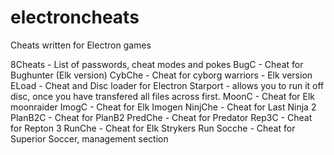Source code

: # electroncheats
Cheats written for Electron games

8Cheats - List of passwords, cheat modes and pokes
BugC    - Cheat for Bughunter (Elk version)
CybChe  - Cheat for cyborg warriors - Elk version
ELoad   - Cheat and Disc loader for Electron Starport - allows you to run it
          off disc, once you have transfered all files across first.
MoonC   - Cheat for Elk moonraider
ImogC   - Cheat for Elk Imogen
NinjChe - Cheat for Last Ninja 2
PlanB2C - Cheat for PlanB2
PredChe - Cheat for Predator
Rep3C   - Cheat for Repton 3
RunChe  - Cheat for Elk Strykers Run
Socche  - Cheat for Superior Soccer, management section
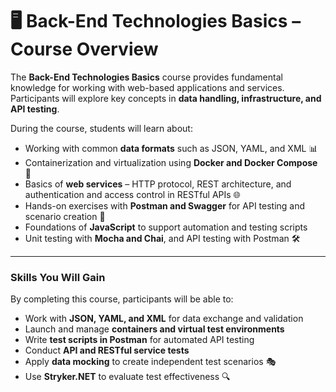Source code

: # 🖥️ Back-End Technologies Basics – Course Overview

The **Back-End Technologies Basics** course provides fundamental knowledge for working with web-based applications and services. Participants will explore key concepts in **data handling, infrastructure, and API testing**.  

During the course, students will learn about:  
- Working with common **data formats** such as JSON, YAML, and XML 📊  
- Containerization and virtualization using **Docker and Docker Compose** 🐳  
- Basics of **web services** – HTTP protocol, REST architecture, and authentication and access control in RESTful APIs 🌐  
- Hands-on exercises with **Postman and Swagger** for API testing and scenario creation 📝  
- Foundations of **JavaScript** to support automation and testing scripts  
- Unit testing with **Mocha and Chai**, and API testing with Postman 🛠️  

---

### Skills You Will Gain

By completing this course, participants will be able to:  

- Work with **JSON, YAML, and XML** for data exchange and validation  
- Launch and manage **containers and virtual test environments**  
- Write **test scripts in Postman** for automated API testing  
- Conduct **API and RESTful service tests**  
- Apply **data mocking** to create independent test scenarios 🎭  
- Use **Stryker.NET** to evaluate test effectiveness 🔍  

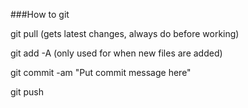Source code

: ###How to git

git pull (gets latest changes, always do before working)

git add -A (only used for when new files are added)

git commit -am "Put commit message here"

git push

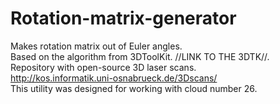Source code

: # Rotation-matrix-generator
Makes rotation matrix out of Euler angles.  
Based on the algorithm from 3DToolKit. //LINK TO THE 3DTK//.  
Repository with open-source 3D laser scans.  
http://kos.informatik.uni-osnabrueck.de/3Dscans/  
This utility was designed for working with cloud number 26.  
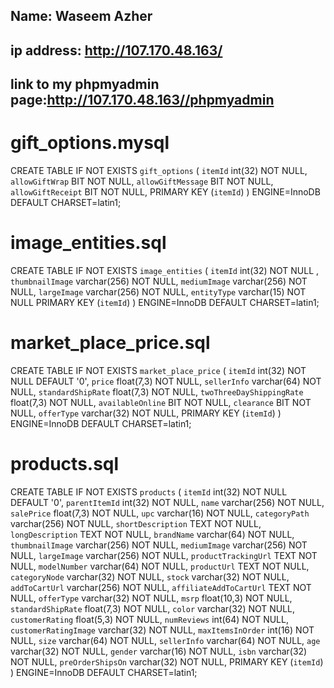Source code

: 
## Name: Waseem Azher

## ip address: http://107.170.48.163/

## link to my phpmyadmin page:http://107.170.48.163//phpmyadmin

# gift_options.mysql

CREATE TABLE IF NOT EXISTS `gift_options` (
  `itemId` int(32) NOT NULL,
  `allowGiftWrap` BIT NOT NULL,
  `allowGiftMessage` BIT NOT NULL,
  `allowGiftReceipt` BIT NOT NULL,
  PRIMARY KEY (`itemId`)
) ENGINE=InnoDB DEFAULT CHARSET=latin1;

# image_entities.sql

CREATE TABLE IF NOT EXISTS `image_entities` (
  `itemId` int(32) NOT NULL  ,
  `thumbnailImage` varchar(256) NOT NULL,
  `mediumImage` varchar(256) NOT NULL,
  `largeImage` varchar(256) NOT NULL,
  `entityType` varchar(15) NOT NULL
  PRIMARY KEY (`itemId`)
) ENGINE=InnoDB DEFAULT CHARSET=latin1;


# market_place_price.sql


CREATE TABLE IF NOT EXISTS `market_place_price` (
  `itemId` int(32) NOT NULL DEFAULT '0',
  `price` float(7,3) NOT NULL,
  `sellerInfo` varchar(64) NOT NULL,
  `standardShipRate` float(7,3) NOT NULL,
  `twoThreeDayShippingRate` float(7,3) NOT NULL,
  `availableOnline` BIT NOT NULL,
  `clearance` BIT NOT NULL,
  `offerType` varchar(32) NOT NULL,
  PRIMARY KEY (`itemId`)
) ENGINE=InnoDB DEFAULT CHARSET=latin1;

# products.sql

CREATE TABLE IF NOT EXISTS `products` (
  `itemId` int(32) NOT NULL DEFAULT '0',
  `parentItemId` int(32) NOT NULL,
  `name` varchar(256) NOT NULL,
  `salePrice` float(7,3) NOT NULL,
  `upc` varchar(16) NOT NULL,
  `categoryPath` varchar(256) NOT NULL,
  `shortDescription` TEXT NOT NULL,
  `longDescription` TEXT NOT NULL,
  `brandName` varchar(64) NOT NULL,
  `thumbnailImage` varchar(256) NOT NULL,
  `mediumImage` varchar(256) NOT NULL,
  `largeImage` varchar(256) NOT NULL,
  `productTrackingUrl` TEXT NOT NULL,
  `modelNumber` varchar(64) NOT NULL,
  `productUrl` TEXT NOT NULL,
  `categoryNode` varchar(32) NOT NULL,
  `stock` varchar(32) NOT NULL,
  `addToCartUrl` varchar(256) NOT NULL,
  `affiliateAddToCartUrl` TEXT NOT NULL,
  `offerType` varchar(32) NOT NULL,
  `msrp` float(10,3) NOT NULL,
  `standardShipRate` float(7,3) NOT NULL,
  `color` varchar(32) NOT NULL,
  `customerRating` float(5,3) NOT NULL,
  `numReviews` int(64) NOT NULL,
  `customerRatingImage` varchar(32) NOT NULL,
  `maxItemsInOrder` int(16) NOT NULL,
  `size` varchar(64) NOT NULL,
  `sellerInfo` varchar(64) NOT NULL,
  `age` varchar(32) NOT NULL,
  `gender` varchar(16) NOT NULL,
  `isbn` varchar(32) NOT NULL,
  `preOrderShipsOn` varchar(32) NOT NULL,
  PRIMARY KEY (`itemId`)
) ENGINE=InnoDB DEFAULT CHARSET=latin1;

____________________

Exact copy, no pictures: reproduce every entry shown above.

*Written reply*
Source code

: # electroncheats
Cheats written for Electron games

8Cheats - List of passwords, cheat modes and pokes
BugC    - Cheat for Bughunter (Elk version)
CybChe  - Cheat for cyborg warriors - Elk version
ELoad   - Cheat and Disc loader for Electron Starport - allows you to run it
          off disc, once you have transfered all files across first.
MoonC   - Cheat for Elk moonraider
ImogC   - Cheat for Elk Imogen
NinjChe - Cheat for Last Ninja 2
PlanB2C - Cheat for PlanB2
PredChe - Cheat for Predator
Rep3C   - Cheat for Repton 3
RunChe  - Cheat for Elk Strykers Run
Socche  - Cheat for Superior Soccer, management section
Source code

: # 🖥️ Back-End Technologies Basics – Course Overview

The **Back-End Technologies Basics** course provides fundamental knowledge for working with web-based applications and services. Participants will explore key concepts in **data handling, infrastructure, and API testing**.  

During the course, students will learn about:  
- Working with common **data formats** such as JSON, YAML, and XML 📊  
- Containerization and virtualization using **Docker and Docker Compose** 🐳  
- Basics of **web services** – HTTP protocol, REST architecture, and authentication and access control in RESTful APIs 🌐  
- Hands-on exercises with **Postman and Swagger** for API testing and scenario creation 📝  
- Foundations of **JavaScript** to support automation and testing scripts  
- Unit testing with **Mocha and Chai**, and API testing with Postman 🛠️  

---

### Skills You Will Gain

By completing this course, participants will be able to:  

- Work with **JSON, YAML, and XML** for data exchange and validation  
- Launch and manage **containers and virtual test environments**  
- Write **test scripts in Postman** for automated API testing  
- Conduct **API and RESTful service tests**  
- Apply **data mocking** to create independent test scenarios 🎭  
- Use **Stryker.NET** to evaluate test effectiveness 🔍  

Source code

: ###How to git

git pull (gets latest changes, always do before working)

git add -A (only used for when new files are added)

git commit -am "Put commit message here"

git push

Source code

: # Rotation-matrix-generator
Makes rotation matrix out of Euler angles.  
Based on the algorithm from 3DToolKit. //LINK TO THE 3DTK//.  
Repository with open-source 3D laser scans.  
http://kos.informatik.uni-osnabrueck.de/3Dscans/  
This utility was designed for working with cloud number 26.  
Source code

: 
## Name: Waseem Azher

## ip address: http://107.170.48.163/

## link to my phpmyadmin page:http://107.170.48.163//phpmyadmin

# gift_options.mysql

CREATE TABLE IF NOT EXISTS `gift_options` (
  `itemId` int(32) NOT NULL,
  `allowGiftWrap` BIT NOT NULL,
  `allowGiftMessage` BIT NOT NULL,
  `allowGiftReceipt` BIT NOT NULL,
  PRIMARY KEY (`itemId`)
) ENGINE=InnoDB DEFAULT CHARSET=latin1;

# image_entities.sql

CREATE TABLE IF NOT EXISTS `image_entities` (
  `itemId` int(32) NOT NULL  ,
  `thumbnailImage` varchar(256) NOT NULL,
  `mediumImage` varchar(256) NOT NULL,
  `largeImage` varchar(256) NOT NULL,
  `entityType` varchar(15) NOT NULL
  PRIMARY KEY (`itemId`)
) ENGINE=InnoDB DEFAULT CHARSET=latin1;


# market_place_price.sql


CREATE TABLE IF NOT EXISTS `market_place_price` (
  `itemId` int(32) NOT NULL DEFAULT '0',
  `price` float(7,3) NOT NULL,
  `sellerInfo` varchar(64) NOT NULL,
  `standardShipRate` float(7,3) NOT NULL,
  `twoThreeDayShippingRate` float(7,3) NOT NULL,
  `availableOnline` BIT NOT NULL,
  `clearance` BIT NOT NULL,
  `offerType` varchar(32) NOT NULL,
  PRIMARY KEY (`itemId`)
) ENGINE=InnoDB DEFAULT CHARSET=latin1;

# products.sql

CREATE TABLE IF NOT EXISTS `products` (
  `itemId` int(32) NOT NULL DEFAULT '0',
  `parentItemId` int(32) NOT NULL,
  `name` varchar(256) NOT NULL,
  `salePrice` float(7,3) NOT NULL,
  `upc` varchar(16) NOT NULL,
  `categoryPath` varchar(256) NOT NULL,
  `shortDescription` TEXT NOT NULL,
  `longDescription` TEXT NOT NULL,
  `brandName` varchar(64) NOT NULL,
  `thumbnailImage` varchar(256) NOT NULL,
  `mediumImage` varchar(256) NOT NULL,
  `largeImage` varchar(256) NOT NULL,
  `productTrackingUrl` TEXT NOT NULL,
  `modelNumber` varchar(64) NOT NULL,
  `productUrl` TEXT NOT NULL,
  `categoryNode` varchar(32) NOT NULL,
  `stock` varchar(32) NOT NULL,
  `addToCartUrl` varchar(256) NOT NULL,
  `affiliateAddToCartUrl` TEXT NOT NULL,
  `offerType` varchar(32) NOT NULL,
  `msrp` float(10,3) NOT NULL,
  `standardShipRate` float(7,3) NOT NULL,
  `color` varchar(32) NOT NULL,
  `customerRating` float(5,3) NOT NULL,
  `numReviews` int(64) NOT NULL,
  `customerRatingImage` varchar(32) NOT NULL,
  `maxItemsInOrder` int(16) NOT NULL,
  `size` varchar(64) NOT NULL,
  `sellerInfo` varchar(64) NOT NULL,
  `age` varchar(32) NOT NULL,
  `gender` varchar(16) NOT NULL,
  `isbn` varchar(32) NOT NULL,
  `preOrderShipsOn` varchar(32) NOT NULL,
  PRIMARY KEY (`itemId`)
) ENGINE=InnoDB DEFAULT CHARSET=latin1;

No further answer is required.